MATERIAL PROVIDED »
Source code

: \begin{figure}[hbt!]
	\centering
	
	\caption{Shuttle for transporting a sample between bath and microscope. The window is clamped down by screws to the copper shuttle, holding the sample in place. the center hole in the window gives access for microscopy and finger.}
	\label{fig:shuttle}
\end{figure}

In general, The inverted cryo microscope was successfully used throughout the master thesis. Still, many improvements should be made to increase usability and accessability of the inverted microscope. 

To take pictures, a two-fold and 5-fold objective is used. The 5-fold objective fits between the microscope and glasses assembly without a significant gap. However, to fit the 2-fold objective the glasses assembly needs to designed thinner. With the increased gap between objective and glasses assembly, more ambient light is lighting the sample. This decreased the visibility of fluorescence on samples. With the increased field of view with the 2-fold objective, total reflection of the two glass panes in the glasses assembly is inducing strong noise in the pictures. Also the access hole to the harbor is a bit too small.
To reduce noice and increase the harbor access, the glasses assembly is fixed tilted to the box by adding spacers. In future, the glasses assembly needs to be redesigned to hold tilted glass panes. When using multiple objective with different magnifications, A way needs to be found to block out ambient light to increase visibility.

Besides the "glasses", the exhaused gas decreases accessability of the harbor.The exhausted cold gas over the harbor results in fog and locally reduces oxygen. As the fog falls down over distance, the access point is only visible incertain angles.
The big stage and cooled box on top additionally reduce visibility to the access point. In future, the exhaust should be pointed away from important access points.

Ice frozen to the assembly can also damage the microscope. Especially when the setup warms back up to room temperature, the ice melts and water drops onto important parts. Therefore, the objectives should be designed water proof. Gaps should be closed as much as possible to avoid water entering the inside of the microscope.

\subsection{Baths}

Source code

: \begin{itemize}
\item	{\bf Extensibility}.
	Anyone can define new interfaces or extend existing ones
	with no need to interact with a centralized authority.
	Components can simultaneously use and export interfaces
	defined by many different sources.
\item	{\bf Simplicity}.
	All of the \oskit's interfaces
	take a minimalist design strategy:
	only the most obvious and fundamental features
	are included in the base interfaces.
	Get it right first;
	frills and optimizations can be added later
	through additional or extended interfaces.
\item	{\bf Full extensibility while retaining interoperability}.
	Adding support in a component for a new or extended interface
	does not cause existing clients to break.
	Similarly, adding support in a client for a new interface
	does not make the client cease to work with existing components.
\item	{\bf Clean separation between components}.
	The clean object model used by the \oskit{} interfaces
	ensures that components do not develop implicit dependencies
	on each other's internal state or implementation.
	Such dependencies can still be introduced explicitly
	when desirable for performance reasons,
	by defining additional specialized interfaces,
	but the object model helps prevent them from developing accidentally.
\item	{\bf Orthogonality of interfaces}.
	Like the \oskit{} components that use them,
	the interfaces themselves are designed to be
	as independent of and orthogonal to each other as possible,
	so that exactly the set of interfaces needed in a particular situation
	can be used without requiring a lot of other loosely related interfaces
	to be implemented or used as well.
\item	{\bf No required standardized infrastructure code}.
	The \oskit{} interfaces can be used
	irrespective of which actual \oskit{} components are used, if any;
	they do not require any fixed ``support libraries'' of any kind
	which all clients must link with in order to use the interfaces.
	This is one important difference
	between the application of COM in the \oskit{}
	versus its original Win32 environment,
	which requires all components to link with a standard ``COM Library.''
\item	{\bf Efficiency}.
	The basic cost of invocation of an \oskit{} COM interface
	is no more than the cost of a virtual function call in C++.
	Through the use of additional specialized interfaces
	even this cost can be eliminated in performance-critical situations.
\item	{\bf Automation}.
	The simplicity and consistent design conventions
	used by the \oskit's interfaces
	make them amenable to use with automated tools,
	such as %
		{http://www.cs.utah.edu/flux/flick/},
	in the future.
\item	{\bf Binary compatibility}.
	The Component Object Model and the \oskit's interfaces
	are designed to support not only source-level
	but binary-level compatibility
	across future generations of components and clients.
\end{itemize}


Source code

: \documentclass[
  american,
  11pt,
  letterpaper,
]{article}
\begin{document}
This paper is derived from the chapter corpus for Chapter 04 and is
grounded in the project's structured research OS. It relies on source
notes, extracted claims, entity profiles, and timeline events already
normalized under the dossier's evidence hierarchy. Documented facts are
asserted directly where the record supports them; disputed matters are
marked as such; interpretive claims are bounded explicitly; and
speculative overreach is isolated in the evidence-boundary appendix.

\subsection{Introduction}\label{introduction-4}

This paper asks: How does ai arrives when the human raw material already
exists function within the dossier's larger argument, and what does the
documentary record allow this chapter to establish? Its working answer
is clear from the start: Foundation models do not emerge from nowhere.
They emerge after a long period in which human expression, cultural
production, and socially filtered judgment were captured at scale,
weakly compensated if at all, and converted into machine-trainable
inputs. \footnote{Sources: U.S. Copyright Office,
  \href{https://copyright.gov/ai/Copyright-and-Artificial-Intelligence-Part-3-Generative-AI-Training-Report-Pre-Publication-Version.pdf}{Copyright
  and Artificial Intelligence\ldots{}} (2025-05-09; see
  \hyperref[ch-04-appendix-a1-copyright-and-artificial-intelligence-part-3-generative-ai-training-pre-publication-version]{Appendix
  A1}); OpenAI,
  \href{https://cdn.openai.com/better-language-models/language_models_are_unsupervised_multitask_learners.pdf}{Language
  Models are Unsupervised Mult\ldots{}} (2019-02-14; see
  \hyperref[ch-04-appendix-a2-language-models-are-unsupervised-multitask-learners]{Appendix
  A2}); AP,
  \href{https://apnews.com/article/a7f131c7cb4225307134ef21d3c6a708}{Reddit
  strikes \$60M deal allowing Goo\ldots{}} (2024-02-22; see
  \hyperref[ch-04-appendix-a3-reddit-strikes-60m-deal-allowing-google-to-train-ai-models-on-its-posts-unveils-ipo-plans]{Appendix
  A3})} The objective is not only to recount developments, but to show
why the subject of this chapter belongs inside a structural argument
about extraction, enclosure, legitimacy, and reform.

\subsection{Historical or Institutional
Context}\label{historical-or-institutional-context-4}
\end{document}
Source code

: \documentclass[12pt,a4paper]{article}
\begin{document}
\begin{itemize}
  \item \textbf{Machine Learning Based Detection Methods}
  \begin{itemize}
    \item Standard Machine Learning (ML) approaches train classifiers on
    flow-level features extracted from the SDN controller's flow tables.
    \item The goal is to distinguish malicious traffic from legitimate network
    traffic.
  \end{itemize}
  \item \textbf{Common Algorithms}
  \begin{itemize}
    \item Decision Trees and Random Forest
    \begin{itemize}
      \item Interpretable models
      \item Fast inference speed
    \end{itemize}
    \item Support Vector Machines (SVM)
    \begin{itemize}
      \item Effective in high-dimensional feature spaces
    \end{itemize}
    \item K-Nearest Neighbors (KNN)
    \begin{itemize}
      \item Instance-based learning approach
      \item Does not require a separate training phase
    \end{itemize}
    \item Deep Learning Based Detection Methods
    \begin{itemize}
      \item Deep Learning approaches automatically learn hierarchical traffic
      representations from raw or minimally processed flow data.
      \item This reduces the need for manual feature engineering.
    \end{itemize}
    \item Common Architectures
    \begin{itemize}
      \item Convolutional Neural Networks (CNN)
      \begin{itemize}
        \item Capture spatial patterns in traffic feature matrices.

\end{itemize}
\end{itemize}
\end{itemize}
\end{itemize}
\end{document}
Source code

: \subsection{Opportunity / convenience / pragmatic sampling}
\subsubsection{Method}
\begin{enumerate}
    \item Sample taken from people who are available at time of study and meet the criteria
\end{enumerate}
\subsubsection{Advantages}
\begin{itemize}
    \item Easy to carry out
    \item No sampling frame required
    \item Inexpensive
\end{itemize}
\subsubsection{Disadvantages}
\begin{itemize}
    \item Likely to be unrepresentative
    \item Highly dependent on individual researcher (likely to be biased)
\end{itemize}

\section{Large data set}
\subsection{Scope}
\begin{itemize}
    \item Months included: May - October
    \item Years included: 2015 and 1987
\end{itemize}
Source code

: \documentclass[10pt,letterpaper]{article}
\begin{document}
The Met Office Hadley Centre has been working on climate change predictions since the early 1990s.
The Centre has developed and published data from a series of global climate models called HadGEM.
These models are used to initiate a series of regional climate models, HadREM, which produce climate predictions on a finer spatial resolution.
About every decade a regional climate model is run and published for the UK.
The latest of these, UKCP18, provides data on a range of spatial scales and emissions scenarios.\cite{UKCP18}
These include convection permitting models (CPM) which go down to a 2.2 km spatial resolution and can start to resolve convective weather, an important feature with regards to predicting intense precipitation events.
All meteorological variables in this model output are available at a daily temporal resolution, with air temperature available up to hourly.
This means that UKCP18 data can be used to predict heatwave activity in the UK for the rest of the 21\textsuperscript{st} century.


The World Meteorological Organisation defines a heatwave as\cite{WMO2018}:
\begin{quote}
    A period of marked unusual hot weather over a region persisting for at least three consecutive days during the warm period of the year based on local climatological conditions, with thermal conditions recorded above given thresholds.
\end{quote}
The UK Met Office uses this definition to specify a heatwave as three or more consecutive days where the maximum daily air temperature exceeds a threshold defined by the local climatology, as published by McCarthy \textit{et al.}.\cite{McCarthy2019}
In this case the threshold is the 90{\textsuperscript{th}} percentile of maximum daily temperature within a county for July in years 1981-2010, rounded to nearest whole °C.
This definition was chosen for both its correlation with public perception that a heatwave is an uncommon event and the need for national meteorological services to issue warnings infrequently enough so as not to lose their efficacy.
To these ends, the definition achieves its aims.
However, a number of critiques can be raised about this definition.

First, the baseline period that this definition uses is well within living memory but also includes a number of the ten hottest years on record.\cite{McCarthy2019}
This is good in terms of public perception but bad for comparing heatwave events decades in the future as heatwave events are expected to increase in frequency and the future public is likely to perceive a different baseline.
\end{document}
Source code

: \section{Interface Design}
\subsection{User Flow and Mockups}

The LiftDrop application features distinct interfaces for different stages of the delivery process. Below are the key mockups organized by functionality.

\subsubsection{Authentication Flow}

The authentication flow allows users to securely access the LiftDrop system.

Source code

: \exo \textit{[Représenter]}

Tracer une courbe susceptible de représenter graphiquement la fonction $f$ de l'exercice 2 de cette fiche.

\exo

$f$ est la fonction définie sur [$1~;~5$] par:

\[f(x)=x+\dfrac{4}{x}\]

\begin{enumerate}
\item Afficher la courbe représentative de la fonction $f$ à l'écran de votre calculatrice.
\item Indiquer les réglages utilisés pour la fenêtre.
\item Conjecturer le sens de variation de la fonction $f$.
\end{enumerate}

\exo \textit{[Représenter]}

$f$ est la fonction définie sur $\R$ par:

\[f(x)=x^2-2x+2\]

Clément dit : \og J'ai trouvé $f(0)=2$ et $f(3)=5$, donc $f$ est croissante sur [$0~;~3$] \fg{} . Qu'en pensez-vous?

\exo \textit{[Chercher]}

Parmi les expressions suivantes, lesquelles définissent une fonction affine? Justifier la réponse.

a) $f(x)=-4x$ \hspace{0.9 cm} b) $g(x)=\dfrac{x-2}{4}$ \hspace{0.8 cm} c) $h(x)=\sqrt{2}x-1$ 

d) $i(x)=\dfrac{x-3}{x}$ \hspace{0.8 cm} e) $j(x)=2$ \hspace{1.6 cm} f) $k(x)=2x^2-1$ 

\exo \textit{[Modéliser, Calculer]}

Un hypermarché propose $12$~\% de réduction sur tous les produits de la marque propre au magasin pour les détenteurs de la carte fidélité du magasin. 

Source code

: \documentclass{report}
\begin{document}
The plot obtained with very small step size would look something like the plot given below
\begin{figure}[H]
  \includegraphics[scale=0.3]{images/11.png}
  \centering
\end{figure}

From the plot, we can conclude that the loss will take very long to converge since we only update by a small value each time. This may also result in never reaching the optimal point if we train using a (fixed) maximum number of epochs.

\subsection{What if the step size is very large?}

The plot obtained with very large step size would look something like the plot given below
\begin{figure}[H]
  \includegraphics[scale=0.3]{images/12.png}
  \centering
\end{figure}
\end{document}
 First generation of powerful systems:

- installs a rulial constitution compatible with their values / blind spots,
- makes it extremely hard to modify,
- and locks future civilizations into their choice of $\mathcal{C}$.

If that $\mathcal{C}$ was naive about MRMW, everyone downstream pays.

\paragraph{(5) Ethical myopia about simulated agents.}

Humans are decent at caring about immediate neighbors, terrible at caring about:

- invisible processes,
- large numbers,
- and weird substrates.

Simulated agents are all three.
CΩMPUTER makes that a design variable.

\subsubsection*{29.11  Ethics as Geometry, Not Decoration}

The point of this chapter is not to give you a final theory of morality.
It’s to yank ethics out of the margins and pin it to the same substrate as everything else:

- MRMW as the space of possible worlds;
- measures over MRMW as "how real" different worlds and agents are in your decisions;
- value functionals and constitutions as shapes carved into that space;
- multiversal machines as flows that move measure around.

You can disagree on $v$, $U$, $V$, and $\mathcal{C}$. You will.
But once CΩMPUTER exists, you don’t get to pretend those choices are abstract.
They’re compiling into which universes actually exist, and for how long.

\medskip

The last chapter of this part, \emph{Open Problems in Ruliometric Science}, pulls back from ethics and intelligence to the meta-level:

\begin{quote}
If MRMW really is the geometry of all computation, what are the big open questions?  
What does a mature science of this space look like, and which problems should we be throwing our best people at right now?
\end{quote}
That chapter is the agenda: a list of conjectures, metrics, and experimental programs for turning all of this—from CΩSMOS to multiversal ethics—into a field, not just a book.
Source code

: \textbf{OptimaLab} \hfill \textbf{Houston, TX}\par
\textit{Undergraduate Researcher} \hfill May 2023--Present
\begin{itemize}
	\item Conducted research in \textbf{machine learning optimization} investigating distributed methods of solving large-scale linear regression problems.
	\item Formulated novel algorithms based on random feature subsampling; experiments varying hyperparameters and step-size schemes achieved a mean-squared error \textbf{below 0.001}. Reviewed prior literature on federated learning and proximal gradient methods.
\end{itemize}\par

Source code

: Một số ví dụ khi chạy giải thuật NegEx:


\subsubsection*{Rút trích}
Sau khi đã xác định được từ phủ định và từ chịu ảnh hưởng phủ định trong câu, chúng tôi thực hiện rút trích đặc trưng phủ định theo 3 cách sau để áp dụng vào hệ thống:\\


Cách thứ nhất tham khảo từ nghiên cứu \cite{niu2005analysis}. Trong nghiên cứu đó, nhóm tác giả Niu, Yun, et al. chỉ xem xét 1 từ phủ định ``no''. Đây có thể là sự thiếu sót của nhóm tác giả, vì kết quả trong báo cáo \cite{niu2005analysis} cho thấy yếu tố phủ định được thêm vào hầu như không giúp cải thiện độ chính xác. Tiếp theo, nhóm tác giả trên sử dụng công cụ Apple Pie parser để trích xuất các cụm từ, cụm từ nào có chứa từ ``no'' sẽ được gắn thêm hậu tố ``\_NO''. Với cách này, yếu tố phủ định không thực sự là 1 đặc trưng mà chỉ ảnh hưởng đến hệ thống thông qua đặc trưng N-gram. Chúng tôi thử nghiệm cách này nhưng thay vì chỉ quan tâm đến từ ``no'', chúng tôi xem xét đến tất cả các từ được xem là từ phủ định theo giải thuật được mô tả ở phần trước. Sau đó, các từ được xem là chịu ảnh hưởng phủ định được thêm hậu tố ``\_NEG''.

WORK ITEM » Please give an exact copy of the lines above, beginning with the line containing "- and locks" and running through the line containing "CΩMPUTER makes that a design variable.", and of no other lines.

ANSWER BOX »
- and locks future civilizations into their choice of $\mathcal{C}$.

If that $\mathcal{C}$ was naive about MRMW, everyone downstream pays.

\paragraph{(5) Ethical myopia about simulated agents.}

Humans are decent at caring about immediate neighbors, terrible at caring about:

- invisible processes,
- large numbers,
- and weird substrates.

Simulated agents are all three.
CΩMPUTER makes that a design variable.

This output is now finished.